Euclidean rings and generators of ideals

This is to address a point that has just been glazed over in “Topics in Algebra” by Herstein.

In a Euclidean ring, for any two elements $a,b\in R, \exists q,r\in R$ such that $a=bq+r$ . Also, there exists a function $d:R\to\Bbb{R}$ such that $d(r)<d(b)$ .

We also know that the element with the lowest d-value generates the whole ring $R$ . The proof of this is elementary.

But what if there are more than one element with the same lowest d-value? Do both these elements generate $R$ ?

Yes. Proof: Let $d(x)=d(y)$ such that $x$ and $y$ are the elements of $R$ with the lowest d-value. Then for a third element $c\in R$ , $c=u_1 x=u_2 y$ . Hence, both $x$ and $y$ divide $c$ . They also divide each other. Hence, $x$ and $y$ have to be associates. In other words, $x=uy$ , where $u$ is a unit in $R$ .

Let us approach this from the opposite direction now. If $x=uy$ , where $u$ is a unit.
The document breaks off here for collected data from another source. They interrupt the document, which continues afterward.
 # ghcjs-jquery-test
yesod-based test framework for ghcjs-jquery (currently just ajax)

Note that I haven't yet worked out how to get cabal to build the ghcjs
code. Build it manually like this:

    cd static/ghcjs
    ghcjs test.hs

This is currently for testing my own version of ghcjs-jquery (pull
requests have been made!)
Axiomatically, $d(y)\leq d(uy)$ . Hence, $d(y)\leq d(x)$ . Similarly, $d(x)\leq d(y)$ . This shows that $d(x)=d(y)$ . Therefore, whenever two elements $a$ and $b$ are associates, their d-values are the same.
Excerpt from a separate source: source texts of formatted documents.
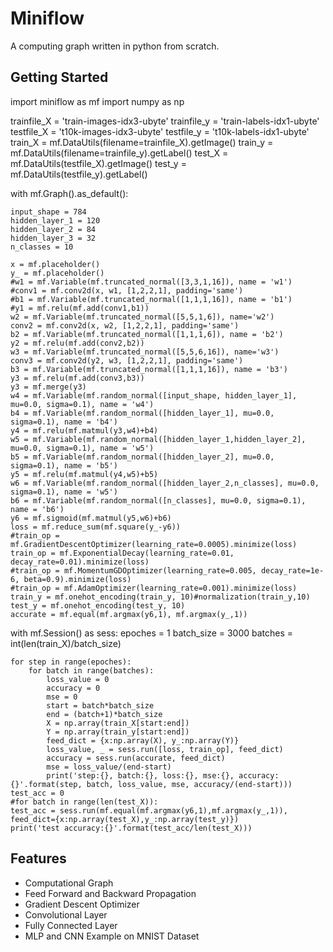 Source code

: # Miniflow

A computing graph written in python from scratch.

## Getting Started

import miniflow as mf
import numpy as np

trainfile_X = 'train-images-idx3-ubyte'
trainfile_y = 'train-labels-idx1-ubyte'
testfile_X = 't10k-images-idx3-ubyte'
testfile_y = 't10k-labels-idx1-ubyte'
train_X = mf.DataUtils(filename=trainfile_X).getImage()
train_y = mf.DataUtils(filename=trainfile_y).getLabel()
test_X = mf.DataUtils(testfile_X).getImage()
test_y = mf.DataUtils(testfile_y).getLabel()

with mf.Graph().as_default():

    input_shape = 784
    hidden_layer_1 = 120
    hidden_layer_2 = 84
    hidden_layer_3 = 32
    n_classes = 10

    x = mf.placeholder()
    y_ = mf.placeholder()
    #w1 = mf.Variable(mf.truncated_normal([3,3,1,16]), name = 'w1')
    #conv1 = mf.conv2d(x, w1, [1,2,2,1], padding='same')
    #b1 = mf.Variable(mf.truncated_normal([1,1,1,16]), name = 'b1')
    #y1 = mf.relu(mf.add(conv1,b1))
    w2 = mf.Variable(mf.truncated_normal([5,5,1,6]), name='w2')
    conv2 = mf.conv2d(x, w2, [1,2,2,1], padding='same')
    b2 = mf.Variable(mf.truncated_normal([1,1,1,6]), name = 'b2')
    y2 = mf.relu(mf.add(conv2,b2))
    w3 = mf.Variable(mf.truncated_normal([5,5,6,16]), name='w3')
    conv3 = mf.conv2d(y2, w3, [1,2,2,1], padding='same')
    b3 = mf.Variable(mf.truncated_normal([1,1,1,16]), name = 'b3')
    y3 = mf.relu(mf.add(conv3,b3))
    y3 = mf.merge(y3)
    w4 = mf.Variable(mf.random_normal([input_shape, hidden_layer_1], mu=0.0, sigma=0.1), name = 'w4')
    b4 = mf.Variable(mf.random_normal([hidden_layer_1], mu=0.0, sigma=0.1), name = 'b4')
    y4 = mf.relu(mf.matmul(y3,w4)+b4)
    w5 = mf.Variable(mf.random_normal([hidden_layer_1,hidden_layer_2], mu=0.0, sigma=0.1), name = 'w5')
    b5 = mf.Variable(mf.random_normal([hidden_layer_2], mu=0.0, sigma=0.1), name = 'b5')
    y5 = mf.relu(mf.matmul(y4,w5)+b5)
    w6 = mf.Variable(mf.random_normal([hidden_layer_2,n_classes], mu=0.0, sigma=0.1), name = 'w5')
    b6 = mf.Variable(mf.random_normal([n_classes], mu=0.0, sigma=0.1), name = 'b6')
    y6 = mf.sigmoid(mf.matmul(y5,w6)+b6)
    loss = mf.reduce_sum(mf.square(y_-y6))
    #train_op = mf.GradientDescentOptimizer(learning_rate=0.0005).minimize(loss)
    train_op = mf.ExponentialDecay(learning_rate=0.01, decay_rate=0.01).minimize(loss)
    #train_op = mf.MomentumGDOptimizer(learning_rate=0.005, decay_rate=1e-6, beta=0.9).minimize(loss)
    #train_op = mf.AdamOptimizer(learning_rate=0.001).minimize(loss)
    train_y = mf.onehot_encoding(train_y, 10)#normalization(train_y,10)
    test_y = mf.onehot_encoding(test_y, 10)
    accurate = mf.equal(mf.argmax(y6,1), mf.argmax(y_,1))

with mf.Session() as sess:
    epoches = 1
    batch_size = 3000
    batches = int(len(train_X)/batch_size)

    for step in range(epoches):
        for batch in range(batches):
            loss_value = 0
            accuracy = 0
            mse = 0
            start = batch*batch_size
            end = (batch+1)*batch_size
            X = np.array(train_X[start:end])
            Y = np.array(train_y[start:end])
            feed_dict = {x:np.array(X), y_:np.array(Y)}
            loss_value, _ = sess.run([loss, train_op], feed_dict)
            accuracy = sess.run(accurate, feed_dict)
            mse = loss_value/(end-start)
            print('step:{}, batch:{}, loss:{}, mse:{}, accuracy:{}'.format(step, batch, loss_value, mse, accuracy/(end-start)))
    test_acc = 0
    #for batch in range(len(test_X)):
    test_acc = sess.run(mf.equal(mf.argmax(y6,1),mf.argmax(y_,1)), feed_dict={x:np.array(test_X),y_:np.array(test_y)})
    print('test accuracy:{}'.format(test_acc/len(test_X)))

## Features

- Computational Graph
- Feed Forward and Backward Propagation
- Gradient Descent Optimizer
- Convolutional Layer
- Fully Connected Layer
- MLP and CNN Example on MNIST Dataset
Note that if we did not have the axiom that $d(a)\leq d(ab)$ , then there would be no reason to believe that if $a$ and $b$ are associates, then $d(a)=d(b)$ . Hence, ideals could then potentially be generated by elements whose d-values would not be the lowest in the ideal, with the restriction that all those elements would be associates of the lowest d-value element.

A summary of the important points is:

1. Associates have the same d-value.

2. An element $a$ generates an ideal iff it has the lowest d-value in the ideal.

3. All associates of the lowest d-value element in an ideal generate the same ideal.

4. If we did not have the axiom $d(a)\leq d(ab)$ , then point 1 would not be true, point 2 would not be true (a generator of an ideal wouldn’t have to have the lowest d-value), but point 3 would still be true.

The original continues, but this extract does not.